If I get time, I'll try to look into it and see if they've been bought out too.

doc


----------



## sjohnson2 (Nov 13, 2008)

There sure have been alot of different opinions about the wolf on this thread. It seems with any product you really get to know it when using it like *deltadoc* & *ED BUCHANAN* pretty much said.
And if consumer reports gives it a thumbs down .... that is enough to steer me away into checking out other products.
Sam........._just an amatuer in the kitchen_


----------



## mfc55 (Aug 26, 2010)

We are having a 48" wolf range with a french top (residential version) installed in our reno. The ventilation reccomendations require a make up air system that puts the cost of netlilation through the roof. It seems like over kill.

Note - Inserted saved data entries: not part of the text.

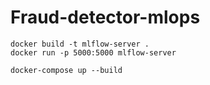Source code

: # Fraud-detector-mlops

```
docker build -t mlflow-server .
docker run -p 5000:5000 mlflow-server
```

```
docker-compose up --build
```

What are the dangers of just putting a 300cfm inlinie fan and opening windows when needed?


----------



## urbangourmet (May 2, 2011)

hi-- i just came across your post, so i hope it's not too late to answer.

i have remodeled 8 kitchens so far (and counting) and i have used the wolf commercial range in two of my home kitchens.

they are fine. better than fine. heavier than the consumer versions, but still moveable if you have to relocate and don't want to leave it behind.

the only thing you need to do is have your handyman install GI flashing on the walls surrounding the wolf. it is a thin sheet of metal that prevents 

the wall from taking the heat from the oven. works great. i never had a problem and i loved both my wolfs.

by the way, they were both all gas, i baked a lot in those days, and i never had a problem with the temp or the quality of the heat.

good luck!


----------